THEORETICAL GUARANTEES FOR GENERALIZATION

This topic is the most challenging one and a lot of effort is ongoing all over the word.
A part of the effort will be dedicated to prospective research and the other part will focus on state of the art and benchmarking new solutions arising from the large scientific community working actively on the subject.

Faculty members : Sébastien Gerchinovitz, François Malgouyres, Jean-Michel Loubes, Mathieu Serrurier, Edouard Pauwels

Datascientists : TBD

Students : 5 PhD

SCOPE

The neural networks have demonstrated an impressive capability of generalization despite a high number of parameters. This capacity for generalization is still poorly understood from the theoretical point of view, so that it is not possible to ensure in any way this generalization.
The goal of this challenge will be to define new methods, conditions and tools to have more guaranties on the behavior of neural networks.

These new methods will allow under given assumptions to have better confidence in the robustness of the deep learning algorithms while proposing several indicators. These indicators could be used in order to persuade the competent authorities during the certification process.

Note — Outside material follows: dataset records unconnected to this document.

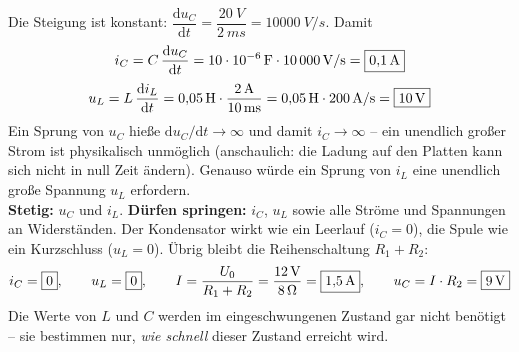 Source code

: \documentclass[11pt,a4paper]{article}
\begin{document}
\begin{loesung}
Die Steigung ist konstant: $\dfrac{\mathrm{d}u_C}{\mathrm{d}t} = \dfrac{\SI{20}{V}}{\SI{2}{ms}} = \SI{10000}{V/s}$. Damit
\[
  i_C = C\,\frac{\mathrm{d}u_C}{\mathrm{d}t} = \SI{10e-6}{F}\cdot\SI{10000}{V/s} = \ergebnis{\SI{0.1}{A}}
\]
\[
  u_L = L\,\frac{\mathrm{d}i_L}{\mathrm{d}t} = \SI{0.05}{H}\cdot\frac{\SI{2}{A}}{\SI{10}{ms}} = \SI{0.05}{H}\cdot\SI{200}{A/s} = \ergebnis{\SI{10}{V}}
\]
Ein Sprung von $u_C$ hieße $\mathrm{d}u_C/\mathrm{d}t \to \infty$ und damit $i_C \to \infty$ -- ein unendlich großer Strom ist physikalisch unmöglich (anschaulich: die Ladung auf den Platten kann sich nicht in null Zeit ändern). Genauso würde ein Sprung von $i_L$ eine unendlich große Spannung $u_L$ erfordern.\\
\textbf{Stetig:} $u_C$ und $i_L$. \quad \textbf{Dürfen springen:} $i_C$, $u_L$ sowie alle Ströme und Spannungen an Widerständen.
Der Kondensator wirkt wie ein Leerlauf ($i_C = 0$), die Spule wie ein Kurzschluss ($u_L = 0$). Übrig bleibt die Reihenschaltung $R_1 + R_2$:
\[
  i_C = \ergebnis{0}, \qquad u_L = \ergebnis{0}, \qquad
  I = \frac{U_0}{R_1+R_2} = \frac{\SI{12}{V}}{\SI{8}{\ohm}} = \ergebnis{\SI{1.5}{A}}, \qquad
  u_C = I\cdot R_2 = \ergebnis{\SI{9}{V}}
\]
Die Werte von $L$ und $C$ werden im eingeschwungenen Zustand gar nicht benötigt -- sie bestimmen nur, \emph{wie schnell} dieser Zustand erreicht wird.
\end{loesung}
\end{document}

The typical neural networks used in applications have a number of parameters that is larger or comparable to the number of learning samples. This property leads indeed to a loss function whose landscape is sufficiently simple so-that descent algorithms provide a low cost solution. This property also guarantees that the expressivity of the network is sufficient to fit the data. Classical statistical learning theory tells us that such a configuration should lead to overfitting and a large generalization error but this does not occur in practice.

Understanding the details of the phenomena behind the success of the optimization, supervised and unsupervised (GAN), the expressivity of the networks, the stability of the features of the network and the size of the generalization error is key to design network topologies and regularization strategies leading to robust neural networks.

These guaranties will be very helpful to certify the neural networks embedded in critical systems. Both neural networks as well as machine learning methods could be investigated in this challenge.

Examples of industrial use cases

All applications requiring trust or even certification can be concerned. Benchmark will be defined along the project, based on the available and sharable topics.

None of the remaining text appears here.